Union-organised petition calls for end to academic selection


Parents, principals, teachers, classroom assistants and university academics have come together to call for an end to academic selection.

Hundreds have signed a trade union-organised petition - which appears in The Irish News as an advertisement today - as primary seven pupils sit the first of this year's 11-plus papers.

Entitled Change for Children, it expresses hope that this is the last year children, their families and teachers undergo such a "stressful, divisive and increasingly pointless test".

While education minister Caitriona Ruane has said that the 11-plus will not be offered after this year, many schools are already drawing up plans for new academic entrance tests.

This means that some primary school pupils who apply to more than one school could face the prospect of sitting different tests for different grammars on different days.

The signatories say selection at the age of 11 is unfair to children, breeds social inequality and is inefficient for the future needs of young people, the economy and society.

There is a compelling case, the group adds, for better alternatives offering meaningful choice for all second-level students and schools.

"The time has come for a decision to be made, one based on the common good and not the preservation of ideals which are cherished by some and yet leave too many children behind," the petition says.

"The people of Northern Ireland deserve a greater legacy from our schools.

"That legacy must be an education system which can recognise and nurture the talent of all of our children."

Among the signatories to the petition, which was organised by the Irish Congress of Trade Unions (ICTU), are the unions that represent both teaching and non-teaching staff in schools.

Some primary and secondary principals have also backed the call to end selection, although there is no support from grammar schools.

Representatives of both Comhairle na Gaelscolaiochta - the council for Irish-medium education - and the Northern Ireland Council for Integrated Education have also added their names.

ICTU assistant general secretary Peter Bunting said it was taking the initiative because it was "the right thing to do".

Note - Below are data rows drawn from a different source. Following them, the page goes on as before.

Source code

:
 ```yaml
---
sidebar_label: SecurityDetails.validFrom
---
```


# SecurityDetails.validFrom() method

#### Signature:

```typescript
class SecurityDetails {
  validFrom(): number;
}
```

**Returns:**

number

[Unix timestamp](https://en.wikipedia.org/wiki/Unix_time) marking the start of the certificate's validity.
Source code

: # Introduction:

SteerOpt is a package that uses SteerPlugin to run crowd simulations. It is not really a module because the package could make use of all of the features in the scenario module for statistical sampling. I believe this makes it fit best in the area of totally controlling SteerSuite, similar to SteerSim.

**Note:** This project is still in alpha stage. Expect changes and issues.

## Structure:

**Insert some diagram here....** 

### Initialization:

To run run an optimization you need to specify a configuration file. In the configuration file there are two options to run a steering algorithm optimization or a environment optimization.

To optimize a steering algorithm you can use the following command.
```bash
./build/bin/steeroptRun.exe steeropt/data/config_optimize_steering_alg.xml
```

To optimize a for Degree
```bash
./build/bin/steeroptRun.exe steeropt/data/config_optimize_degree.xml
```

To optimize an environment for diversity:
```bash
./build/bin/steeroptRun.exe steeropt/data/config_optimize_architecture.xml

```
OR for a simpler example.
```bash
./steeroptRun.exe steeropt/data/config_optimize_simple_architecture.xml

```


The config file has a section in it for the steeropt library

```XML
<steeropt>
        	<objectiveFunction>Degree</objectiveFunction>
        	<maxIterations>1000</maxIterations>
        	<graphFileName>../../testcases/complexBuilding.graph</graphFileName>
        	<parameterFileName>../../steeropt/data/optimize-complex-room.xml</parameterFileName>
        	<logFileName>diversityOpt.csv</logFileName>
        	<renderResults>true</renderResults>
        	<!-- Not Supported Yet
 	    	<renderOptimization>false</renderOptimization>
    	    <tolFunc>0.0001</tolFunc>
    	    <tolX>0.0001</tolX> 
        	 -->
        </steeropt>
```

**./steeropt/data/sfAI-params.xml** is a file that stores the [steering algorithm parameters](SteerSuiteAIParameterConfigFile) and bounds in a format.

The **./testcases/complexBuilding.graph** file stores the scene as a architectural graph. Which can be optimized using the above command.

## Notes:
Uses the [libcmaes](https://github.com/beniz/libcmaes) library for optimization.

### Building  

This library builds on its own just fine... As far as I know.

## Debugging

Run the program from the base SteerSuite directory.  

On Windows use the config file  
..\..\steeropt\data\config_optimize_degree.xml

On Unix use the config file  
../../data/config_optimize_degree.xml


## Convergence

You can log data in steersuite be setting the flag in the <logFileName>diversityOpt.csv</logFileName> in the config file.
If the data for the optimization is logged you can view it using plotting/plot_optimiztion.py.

"We have been inundated with support from across society," he said.

"The variety of people who have signed their support for the principles in the statement show that there is a real and meaningful coalition of good people who are firmly opposed to selection, especially at such a young age.

"In contrast those who shout loudly for the preservation of this unfair test can be exposed as noisy elitists who confuse earned excellence with bought privilege."